Confocal Raman Microscopy Studies Drug-Membrane Interactions
Lauren I. Rugani
Investigating drug-membrane interactions, such as a drug’s ability to pass through a membrane or to bind to proteins within it, helps researchers understand the effects of drugs on membrane functions. Christopher B. Fox, Robert A. Horton and Joel M. Harris of the University of Utah in Salt Lake City have applied optical-trapping confocal Raman microscopy to study the accumulation of salicylate and ibuprofen within phospholipid vesicles and to determine the disordering effects of the drugs on the lipid membranes.
The optical-trapping confocal Raman microscope setup includes a Kr+ laser (left), an inverted fluorescence microscope (center) and a monochromator and CCD detector (bottom right).
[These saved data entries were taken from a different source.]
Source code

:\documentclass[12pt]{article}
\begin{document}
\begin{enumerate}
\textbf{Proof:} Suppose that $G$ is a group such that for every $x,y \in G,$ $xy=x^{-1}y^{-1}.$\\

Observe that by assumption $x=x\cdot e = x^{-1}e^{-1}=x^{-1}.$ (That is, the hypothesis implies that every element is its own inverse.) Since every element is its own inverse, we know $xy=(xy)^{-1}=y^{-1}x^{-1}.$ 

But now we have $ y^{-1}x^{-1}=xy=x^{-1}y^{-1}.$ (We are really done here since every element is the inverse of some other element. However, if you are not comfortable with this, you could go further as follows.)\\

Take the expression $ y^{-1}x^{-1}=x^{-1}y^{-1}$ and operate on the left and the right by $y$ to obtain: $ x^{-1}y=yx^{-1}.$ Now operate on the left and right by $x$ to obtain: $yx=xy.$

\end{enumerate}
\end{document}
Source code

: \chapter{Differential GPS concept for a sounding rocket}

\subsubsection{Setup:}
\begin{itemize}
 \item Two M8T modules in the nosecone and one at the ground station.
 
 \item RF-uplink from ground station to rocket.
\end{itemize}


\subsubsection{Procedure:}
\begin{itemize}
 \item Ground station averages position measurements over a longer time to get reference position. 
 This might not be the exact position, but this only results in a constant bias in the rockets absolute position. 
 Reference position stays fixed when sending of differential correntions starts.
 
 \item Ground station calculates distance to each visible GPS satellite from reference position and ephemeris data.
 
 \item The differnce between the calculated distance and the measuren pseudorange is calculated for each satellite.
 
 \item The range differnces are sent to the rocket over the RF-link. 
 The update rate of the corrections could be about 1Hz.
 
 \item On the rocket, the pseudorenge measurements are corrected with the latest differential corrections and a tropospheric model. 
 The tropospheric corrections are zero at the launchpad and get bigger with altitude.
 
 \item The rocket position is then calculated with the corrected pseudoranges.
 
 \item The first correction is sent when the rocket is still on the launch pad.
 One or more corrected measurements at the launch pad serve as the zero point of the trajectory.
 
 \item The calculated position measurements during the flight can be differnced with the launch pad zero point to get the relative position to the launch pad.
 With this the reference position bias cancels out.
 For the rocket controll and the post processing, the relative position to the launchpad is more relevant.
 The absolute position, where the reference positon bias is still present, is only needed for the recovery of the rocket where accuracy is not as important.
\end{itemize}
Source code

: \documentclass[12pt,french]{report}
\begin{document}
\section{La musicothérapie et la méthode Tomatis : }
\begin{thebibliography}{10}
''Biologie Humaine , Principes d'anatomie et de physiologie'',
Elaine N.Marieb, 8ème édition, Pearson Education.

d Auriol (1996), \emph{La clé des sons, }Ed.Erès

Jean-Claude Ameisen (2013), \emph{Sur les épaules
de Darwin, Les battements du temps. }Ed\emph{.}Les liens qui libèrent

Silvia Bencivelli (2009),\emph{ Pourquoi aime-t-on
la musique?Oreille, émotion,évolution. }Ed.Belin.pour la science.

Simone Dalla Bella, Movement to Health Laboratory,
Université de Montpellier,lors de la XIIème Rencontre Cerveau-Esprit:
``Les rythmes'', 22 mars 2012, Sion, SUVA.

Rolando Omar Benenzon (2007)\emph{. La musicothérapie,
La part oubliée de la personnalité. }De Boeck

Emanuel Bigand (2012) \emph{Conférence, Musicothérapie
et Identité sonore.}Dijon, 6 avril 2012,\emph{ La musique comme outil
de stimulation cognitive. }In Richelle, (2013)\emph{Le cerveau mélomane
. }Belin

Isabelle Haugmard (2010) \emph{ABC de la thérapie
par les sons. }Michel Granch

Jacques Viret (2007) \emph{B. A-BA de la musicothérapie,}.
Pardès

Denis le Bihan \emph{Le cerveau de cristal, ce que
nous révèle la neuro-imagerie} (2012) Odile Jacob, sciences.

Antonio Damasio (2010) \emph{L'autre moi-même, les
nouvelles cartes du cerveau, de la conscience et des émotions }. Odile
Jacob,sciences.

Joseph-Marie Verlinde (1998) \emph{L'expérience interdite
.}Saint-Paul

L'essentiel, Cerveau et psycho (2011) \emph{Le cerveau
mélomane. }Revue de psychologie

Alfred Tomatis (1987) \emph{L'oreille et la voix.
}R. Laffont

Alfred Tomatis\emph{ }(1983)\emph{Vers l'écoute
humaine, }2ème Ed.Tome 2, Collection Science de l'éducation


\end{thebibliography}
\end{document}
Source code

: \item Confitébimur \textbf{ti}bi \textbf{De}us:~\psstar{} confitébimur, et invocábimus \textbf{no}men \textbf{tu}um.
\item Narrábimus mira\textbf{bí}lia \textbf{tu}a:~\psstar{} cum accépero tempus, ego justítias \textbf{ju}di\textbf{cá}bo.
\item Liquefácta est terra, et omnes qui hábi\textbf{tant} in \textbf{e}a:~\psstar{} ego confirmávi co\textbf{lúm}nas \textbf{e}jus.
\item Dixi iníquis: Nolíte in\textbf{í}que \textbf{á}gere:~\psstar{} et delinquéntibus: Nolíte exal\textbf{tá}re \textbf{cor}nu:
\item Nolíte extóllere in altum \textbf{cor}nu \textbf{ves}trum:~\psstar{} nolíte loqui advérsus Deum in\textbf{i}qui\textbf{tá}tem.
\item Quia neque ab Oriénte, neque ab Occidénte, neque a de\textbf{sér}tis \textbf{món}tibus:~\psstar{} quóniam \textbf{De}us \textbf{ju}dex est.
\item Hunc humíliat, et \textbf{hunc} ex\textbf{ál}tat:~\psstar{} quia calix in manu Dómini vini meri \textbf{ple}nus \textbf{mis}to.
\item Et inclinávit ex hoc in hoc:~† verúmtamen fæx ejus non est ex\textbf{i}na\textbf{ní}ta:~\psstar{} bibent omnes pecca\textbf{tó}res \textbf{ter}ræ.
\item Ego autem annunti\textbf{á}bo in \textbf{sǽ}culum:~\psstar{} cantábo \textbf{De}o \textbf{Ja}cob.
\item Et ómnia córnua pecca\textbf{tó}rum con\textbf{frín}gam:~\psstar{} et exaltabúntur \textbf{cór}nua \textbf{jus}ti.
Other techniques used to perform similar studies face obstacles, such as the need for a spectroscopic label or high concentrations of lipid, which can deplete drug concentration. Optical-trapping confocal Raman microscopy does not require labeling for the assessment of drug-membrane interactions, and spectroscopic analysis can be conducted with a low drug concentration.
“This technique is uniquely suited to measuring the local composition of a lipid vesicle, so that the accumulation of drug molecules in the lipid membrane can be monitored,” explained Harris, a chemistry professor at the university.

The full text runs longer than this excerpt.